А он начинает говорить серьезно, и радостное возбуждение сменяется напряженным вниманием:
«Знаете, когда вы становитесь на молитву, мне всегда хочется сказать людям: „Не начинайте с того, чтобы открыть молитвенник и вычитывать, что святые до вас опытно знали. Встаньте скажите: „Господи, как изумительно и дивно: я – ничто, Ты – все, и я могу встать перед Тобой и знать, что Ты тут, что Ты меня видишь, что Ты меня слышишь, что я для Тебя реален, что Ты из меня из небытия привел, что Ты стал Человеком меня ради, что Ты умер за меня, что вот такова Твоя любовь ко мне. Я могу спокойно перед Тобой стоять и радоваться, радоваться этому и знать, что более изумительно еще, что Ты рад тому, что я к тебе пришел““».

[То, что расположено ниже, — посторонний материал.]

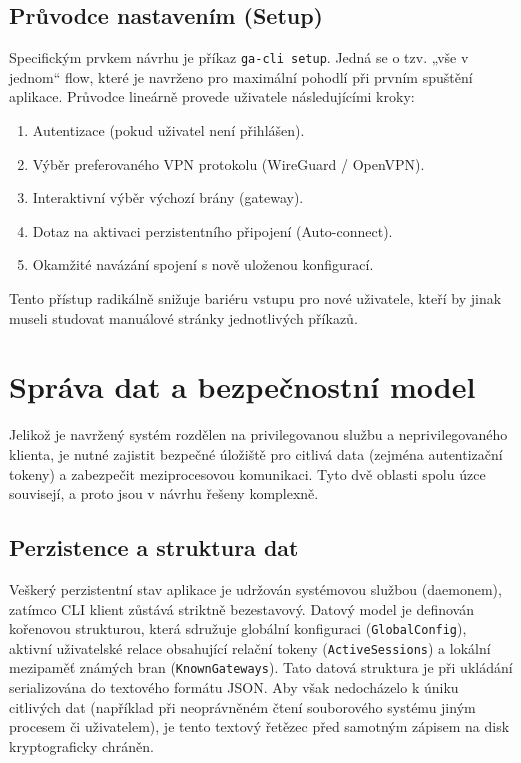 \subsection{Průvodce nastavením (Setup)}
\label{sec:setup_flow}
Specifickým prvkem návrhu je příkaz \texttt{ga-cli setup}. Jedná se o tzv. „vše v jednom“ flow, které je navrženo pro maximální pohodlí při prvním spuštění aplikace. Průvodce lineárně provede uživatele následujícími kroky:
\begin{enumerate}
    \item Autentizace (pokud uživatel není přihlášen).
    \item Výběr preferovaného VPN protokolu (WireGuard / OpenVPN).
    \item Interaktivní výběr výchozí brány (gateway).
    \item Dotaz na aktivaci perzistentního připojení (Auto-connect).
    \item Okamžité navázání spojení s nově uloženou konfigurací.
\end{enumerate}
Tento přístup radikálně snižuje bariéru vstupu pro nové uživatele, kteří by jinak museli studovat manuálové stránky jednotlivých příkazů.

\section{Správa dat a bezpečnostní model}
\label{sec:data_a_bezpecnost}

Jelikož je navržený systém rozdělen na privilegovanou službu a neprivilegovaného klienta, je nutné zajistit bezpečné úložiště pro citlivá data (zejména autentizační tokeny) a zabezpečit meziprocesovou komunikaci. Tyto dvě oblasti spolu úzce souvisejí, a proto jsou v návrhu řešeny komplexně.

\subsection{Perzistence a struktura dat}

Veškerý perzistentní stav aplikace je udržován systémovou službou (daemonem), zatímco CLI klient zůstává striktně bezestavový. Datový model je definován kořenovou strukturou, která sdružuje globální konfiguraci (\texttt{GlobalConfig}), aktivní uživatelské relace obsahující relační tokeny (\texttt{ActiveSessions}) a lokální mezipaměť známých bran (\texttt{KnownGateways}). Tato datová struktura je při ukládání serializována do textového formátu JSON. Aby však nedocházelo k úniku citlivých dat (například při neoprávněném čtení souborového systému jiným procesem či uživatelem), je tento textový řetězec před samotným zápisem na disk kryptograficky chráněn.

В зале напряженная тишина. Все, что он сказал теперь, надо вместить в свое сердце, запомнить, понять, сможешь ли ты так обратиться к Богу, чтобы Он услышал тебя…
Темы личных бесед я всегда выбирала сама. Заранее обзванивала своих друзей, спрашивала у священников, что они хотели бы услышать от Владыки Антония. Так рождался список тем – вопросов, которые я отдавала ему заранее – он просил об этом.
У меня сохранились черновики моих записок с просьбой о встрече. Обычно я клала их на «почтовый стул» у входа в его жилище. Вот одна из них:
«…мне хочется встретиться с Вами еще раз, если у Вас будут силы, желание, время. Уже после моего отъезда будет епархиальная конференция. У меня в руках программа конференции с Вашим докладом „Где мы ошиблись?“ Мне плакать хочется от того, что я не услышу этого. Можно ли поговорить об этом на съемке до конференции? Тогда вопрос о миссионерстве можно перечеркнуть и забыть, а вопрос „что такое обновление Церкви“ отодвинуть на второе место и говорить об этом только, если будут силы.
Для встречи остаются: вторая половина вторника и среда. Четверг – Ваша общая беседа с приходом, в пятницу надо собирать чемодан – в субботу – самолет, но, в крайнем случае, можно и в пятницу. Простите, что я пишу о нашей встрече, как о деле решенном. Если Вы не сможете – никаких обид. Благословите, Владыко!»